§ Work instructions:
Copy the records exactly, leaving out every picture.

§ Provided data:
◆ ◆ ◆ ◆ ◆

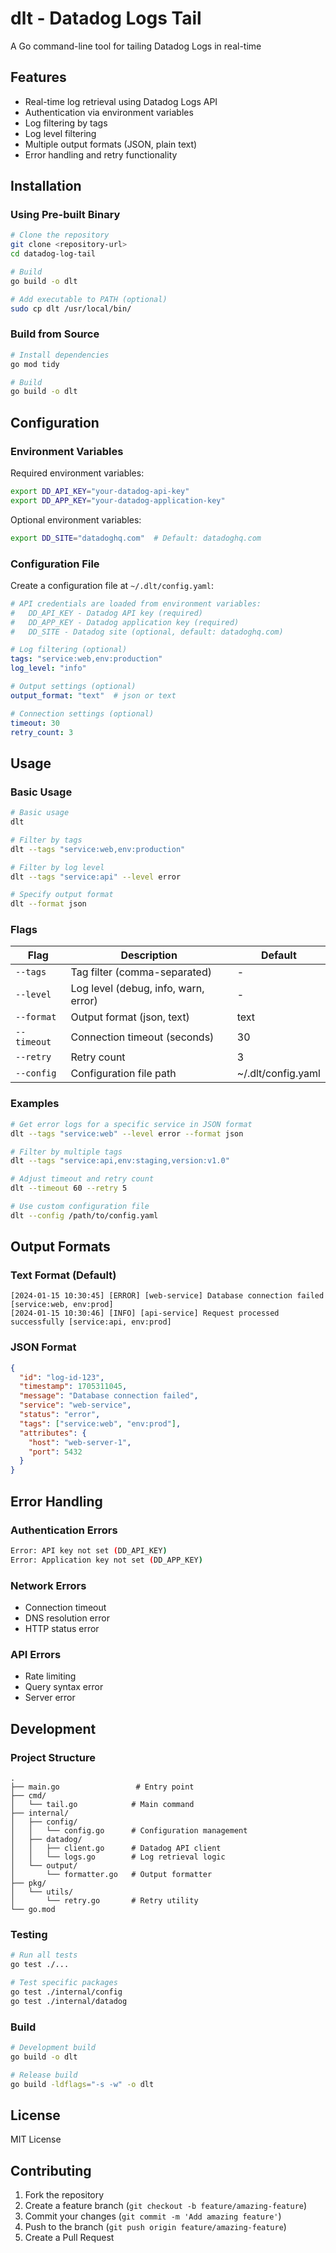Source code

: # dlt - Datadog Logs Tail

A Go command-line tool for tailing Datadog Logs in real-time

## Features

- Real-time log retrieval using Datadog Logs API
- Authentication via environment variables
- Log filtering by tags
- Log level filtering
- Multiple output formats (JSON, plain text)
- Error handling and retry functionality

## Installation

### Using Pre-built Binary

```bash
# Clone the repository
git clone <repository-url>
cd datadog-log-tail

# Build
go build -o dlt

# Add executable to PATH (optional)
sudo cp dlt /usr/local/bin/
```

### Build from Source

```bash
# Install dependencies
go mod tidy

# Build
go build -o dlt
```

## Configuration

### Environment Variables

Required environment variables:

```bash
export DD_API_KEY="your-datadog-api-key"
export DD_APP_KEY="your-datadog-application-key"
```

Optional environment variables:

```bash
export DD_SITE="datadoghq.com"  # Default: datadoghq.com
```

### Configuration File

Create a configuration file at `~/.dlt/config.yaml`:

```yaml
# API credentials are loaded from environment variables:
#   DD_API_KEY - Datadog API key (required)
#   DD_APP_KEY - Datadog application key (required)
#   DD_SITE - Datadog site (optional, default: datadoghq.com)

# Log filtering (optional)
tags: "service:web,env:production"
log_level: "info"

# Output settings (optional)
output_format: "text"  # json or text

# Connection settings (optional)
timeout: 30
retry_count: 3
```

## Usage

### Basic Usage

```bash
# Basic usage
dlt

# Filter by tags
dlt --tags "service:web,env:production"

# Filter by log level
dlt --tags "service:api" --level error

# Specify output format
dlt --format json
```

### Flags

| Flag | Description | Default |
|------|-------------|---------|
| `--tags` | Tag filter (comma-separated) | - |
| `--level` | Log level (debug, info, warn, error) | - |
| `--format` | Output format (json, text) | text |
| `--timeout` | Connection timeout (seconds) | 30 |
| `--retry` | Retry count | 3 |
| `--config` | Configuration file path | ~/.dlt/config.yaml |

### Examples

```bash
# Get error logs for a specific service in JSON format
dlt --tags "service:web" --level error --format json

# Filter by multiple tags
dlt --tags "service:api,env:staging,version:v1.0"

# Adjust timeout and retry count
dlt --timeout 60 --retry 5

# Use custom configuration file
dlt --config /path/to/config.yaml
```

## Output Formats

### Text Format (Default)

```
[2024-01-15 10:30:45] [ERROR] [web-service] Database connection failed [service:web, env:prod]
[2024-01-15 10:30:46] [INFO] [api-service] Request processed successfully [service:api, env:prod]
```

### JSON Format

```json
{
  "id": "log-id-123",
  "timestamp": 1705311045,
  "message": "Database connection failed",
  "service": "web-service",
  "status": "error",
  "tags": ["service:web", "env:prod"],
  "attributes": {
    "host": "web-server-1",
    "port": 5432
  }
}
```

## Error Handling

### Authentication Errors

```bash
Error: API key not set (DD_API_KEY)
Error: Application key not set (DD_APP_KEY)
```

### Network Errors

- Connection timeout
- DNS resolution error
- HTTP status error

### API Errors

- Rate limiting
- Query syntax error
- Server error

## Development

### Project Structure

```
.
├── main.go                 # Entry point
├── cmd/
│   └── tail.go            # Main command
├── internal/
│   ├── config/
│   │   └── config.go      # Configuration management
│   ├── datadog/
│   │   ├── client.go      # Datadog API client
│   │   └── logs.go        # Log retrieval logic
│   └── output/
│       └── formatter.go   # Output formatter
├── pkg/
│   └── utils/
│       └── retry.go       # Retry utility
└── go.mod
```

### Testing

```bash
# Run all tests
go test ./...

# Test specific packages
go test ./internal/config
go test ./internal/datadog
```

### Build

```bash
# Development build
go build -o dlt

# Release build
go build -ldflags="-s -w" -o dlt
```

## License

MIT License

## Contributing

1. Fork the repository
2. Create a feature branch (`git checkout -b feature/amazing-feature`)
3. Commit your changes (`git commit -m 'Add amazing feature'`)
4. Push to the branch (`git push origin feature/amazing-feature`)
5. Create a Pull Request 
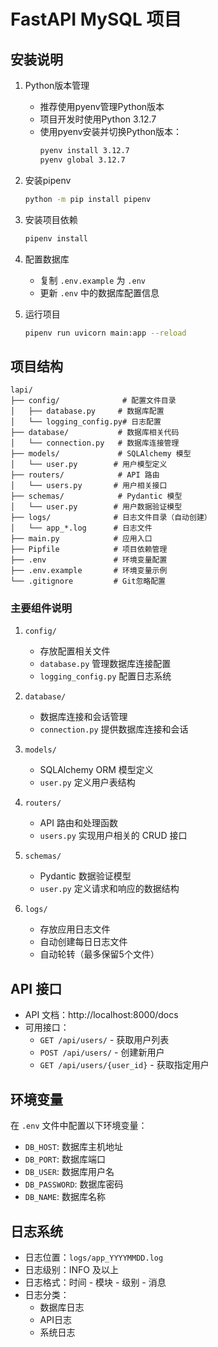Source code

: # FastAPI MySQL 项目

## 安装说明

1. Python版本管理
   - 推荐使用pyenv管理Python版本
   - 项目开发时使用Python 3.12.7
   - 使用pyenv安装并切换Python版本：
     ```bash
     pyenv install 3.12.7
     pyenv global 3.12.7
     ```

2. 安装pipenv
   ```bash
   python -m pip install pipenv
   ```

3. 安装项目依赖
   ```bash
   pipenv install
   ```

4. 配置数据库
   - 复制 `.env.example` 为 `.env`
   - 更新 `.env` 中的数据库配置信息

5. 运行项目
   ```bash
   pipenv run uvicorn main:app --reload
   ```

## 项目结构

```
lapi/
├── config/              # 配置文件目录
│   ├── database.py     # 数据库配置
│   └── logging_config.py# 日志配置
├── database/           # 数据库相关代码
│   └── connection.py   # 数据库连接管理
├── models/             # SQLAlchemy 模型
│   └── user.py        # 用户模型定义
├── routers/            # API 路由
│   └── users.py       # 用户相关接口
├── schemas/            # Pydantic 模型
│   └── user.py        # 用户数据验证模型
├── logs/              # 日志文件目录（自动创建）
│   └── app_*.log      # 日志文件
├── main.py            # 应用入口
├── Pipfile            # 项目依赖管理
├── .env               # 环境变量配置
├── .env.example       # 环境变量示例
└── .gitignore         # Git忽略配置
```

### 主要组件说明

1. `config/`
   - 存放配置相关文件
   - `database.py` 管理数据库连接配置
   - `logging_config.py` 配置日志系统

2. `database/`
   - 数据库连接和会话管理
   - `connection.py` 提供数据库连接和会话

3. `models/`
   - SQLAlchemy ORM 模型定义
   - `user.py` 定义用户表结构

4. `routers/`
   - API 路由和处理函数
   - `users.py` 实现用户相关的 CRUD 接口

5. `schemas/`
   - Pydantic 数据验证模型
   - `user.py` 定义请求和响应的数据结构

6. `logs/`
   - 存放应用日志文件
   - 自动创建每日日志文件
   - 自动轮转（最多保留5个文件）

## API 接口

- API 文档：http://localhost:8000/docs
- 可用接口：
  - `GET /api/users/` - 获取用户列表
  - `POST /api/users/` - 创建新用户
  - `GET /api/users/{user_id}` - 获取指定用户

## 环境变量

在 `.env` 文件中配置以下环境变量：
- `DB_HOST`: 数据库主机地址
- `DB_PORT`: 数据库端口
- `DB_USER`: 数据库用户名
- `DB_PASSWORD`: 数据库密码
- `DB_NAME`: 数据库名称

## 日志系统

- 日志位置：`logs/app_YYYYMMDD.log`
- 日志级别：INFO 及以上
- 日志格式：时间 - 模块 - 级别 - 消息
- 日志分类：
  - 数据库日志
  - API日志
  - 系统日志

◆ ◆ ◆ ◆ ◆

§ Response:
Source code

: # dlt - Datadog Logs Tail

A Go command-line tool for tailing Datadog Logs in real-time

## Features

- Real-time log retrieval using Datadog Logs API
- Authentication via environment variables
- Log filtering by tags
- Log level filtering
- Multiple output formats (JSON, plain text)
- Error handling and retry functionality

## Installation

### Using Pre-built Binary

```bash
# Clone the repository
git clone <repository-url>
cd datadog-log-tail

# Build
go build -o dlt

# Add executable to PATH (optional)
sudo cp dlt /usr/local/bin/
```

### Build from Source

```bash
# Install dependencies
go mod tidy

# Build
go build -o dlt
```

## Configuration

### Environment Variables

Required environment variables:

```bash
export DD_API_KEY="your-datadog-api-key"
export DD_APP_KEY="your-datadog-application-key"
```

Optional environment variables:

```bash
export DD_SITE="datadoghq.com"  # Default: datadoghq.com
```

### Configuration File

Create a configuration file at `~/.dlt/config.yaml`:

```yaml
# API credentials are loaded from environment variables:
#   DD_API_KEY - Datadog API key (required)
#   DD_APP_KEY - Datadog application key (required)
#   DD_SITE - Datadog site (optional, default: datadoghq.com)

# Log filtering (optional)
tags: "service:web,env:production"
log_level: "info"

# Output settings (optional)
output_format: "text"  # json or text

# Connection settings (optional)
timeout: 30
retry_count: 3
```

## Usage

### Basic Usage

```bash
# Basic usage
dlt

# Filter by tags
dlt --tags "service:web,env:production"

# Filter by log level
dlt --tags "service:api" --level error

# Specify output format
dlt --format json
```

### Flags

| Flag | Description | Default |
|------|-------------|---------|
| `--tags` | Tag filter (comma-separated) | - |
| `--level` | Log level (debug, info, warn, error) | - |
| `--format` | Output format (json, text) | text |
| `--timeout` | Connection timeout (seconds) | 30 |
| `--retry` | Retry count | 3 |
| `--config` | Configuration file path | ~/.dlt/config.yaml |

### Examples

```bash
# Get error logs for a specific service in JSON format
dlt --tags "service:web" --level error --format json

# Filter by multiple tags
dlt --tags "service:api,env:staging,version:v1.0"

# Adjust timeout and retry count
dlt --timeout 60 --retry 5

# Use custom configuration file
dlt --config /path/to/config.yaml
```

## Output Formats

### Text Format (Default)

```
[2024-01-15 10:30:45] [ERROR] [web-service] Database connection failed [service:web, env:prod]
[2024-01-15 10:30:46] [INFO] [api-service] Request processed successfully [service:api, env:prod]
```

### JSON Format

```json
{
  "id": "log-id-123",
  "timestamp": 1705311045,
  "message": "Database connection failed",
  "service": "web-service",
  "status": "error",
  "tags": ["service:web", "env:prod"],
  "attributes": {
    "host": "web-server-1",
    "port": 5432
  }
}
```

## Error Handling

### Authentication Errors

```bash
Error: API key not set (DD_API_KEY)
Error: Application key not set (DD_APP_KEY)
```

### Network Errors

- Connection timeout
- DNS resolution error
- HTTP status error

### API Errors

- Rate limiting
- Query syntax error
- Server error

## Development

### Project Structure

```
.
├── main.go                 # Entry point
├── cmd/
│   └── tail.go            # Main command
├── internal/
│   ├── config/
│   │   └── config.go      # Configuration management
│   ├── datadog/
│   │   ├── client.go      # Datadog API client
│   │   └── logs.go        # Log retrieval logic
│   └── output/
│       └── formatter.go   # Output formatter
├── pkg/
│   └── utils/
│       └── retry.go       # Retry utility
└── go.mod
```

### Testing

```bash
# Run all tests
go test ./...

# Test specific packages
go test ./internal/config
go test ./internal/datadog
```

### Build

```bash
# Development build
go build -o dlt

# Release build
go build -ldflags="-s -w" -o dlt
```

## License

MIT License

## Contributing

1. Fork the repository
2. Create a feature branch (`git checkout -b feature/amazing-feature`)
3. Commit your changes (`git commit -m 'Add amazing feature'`)
4. Push to the branch (`git push origin feature/amazing-feature`)
5. Create a Pull Request 
Source code

: # FastAPI MySQL 项目

## 安装说明

1. Python版本管理
   - 推荐使用pyenv管理Python版本
   - 项目开发时使用Python 3.12.7
   - 使用pyenv安装并切换Python版本：
     ```bash
     pyenv install 3.12.7
     pyenv global 3.12.7
     ```

2. 安装pipenv
   ```bash
   python -m pip install pipenv
   ```

3. 安装项目依赖
   ```bash
   pipenv install
   ```

4. 配置数据库
   - 复制 `.env.example` 为 `.env`
   - 更新 `.env` 中的数据库配置信息

5. 运行项目
   ```bash
   pipenv run uvicorn main:app --reload
   ```

## 项目结构

```
lapi/
├── config/              # 配置文件目录
│   ├── database.py     # 数据库配置
│   └── logging_config.py# 日志配置
├── database/           # 数据库相关代码
│   └── connection.py   # 数据库连接管理
├── models/             # SQLAlchemy 模型
│   └── user.py        # 用户模型定义
├── routers/            # API 路由
│   └── users.py       # 用户相关接口
├── schemas/            # Pydantic 模型
│   └── user.py        # 用户数据验证模型
├── logs/              # 日志文件目录（自动创建）
│   └── app_*.log      # 日志文件
├── main.py            # 应用入口
├── Pipfile            # 项目依赖管理
├── .env               # 环境变量配置
├── .env.example       # 环境变量示例
└── .gitignore         # Git忽略配置
```

### 主要组件说明

1. `config/`
   - 存放配置相关文件
   - `database.py` 管理数据库连接配置
   - `logging_config.py` 配置日志系统

2. `database/`
   - 数据库连接和会话管理
   - `connection.py` 提供数据库连接和会话

3. `models/`
   - SQLAlchemy ORM 模型定义
   - `user.py` 定义用户表结构

4. `routers/`
   - API 路由和处理函数
   - `users.py` 实现用户相关的 CRUD 接口

5. `schemas/`
   - Pydantic 数据验证模型
   - `user.py` 定义请求和响应的数据结构

6. `logs/`
   - 存放应用日志文件
   - 自动创建每日日志文件
   - 自动轮转（最多保留5个文件）

## API 接口

- API 文档：http://localhost:8000/docs
- 可用接口：
  - `GET /api/users/` - 获取用户列表
  - `POST /api/users/` - 创建新用户
  - `GET /api/users/{user_id}` - 获取指定用户

## 环境变量

在 `.env` 文件中配置以下环境变量：
- `DB_HOST`: 数据库主机地址
- `DB_PORT`: 数据库端口
- `DB_USER`: 数据库用户名
- `DB_PASSWORD`: 数据库密码
- `DB_NAME`: 数据库名称

## 日志系统

- 日志位置：`logs/app_YYYYMMDD.log`
- 日志级别：INFO 及以上
- 日志格式：时间 - 模块 - 级别 - 消息
- 日志分类：
  - 数据库日志
  - API日志
  - 系统日志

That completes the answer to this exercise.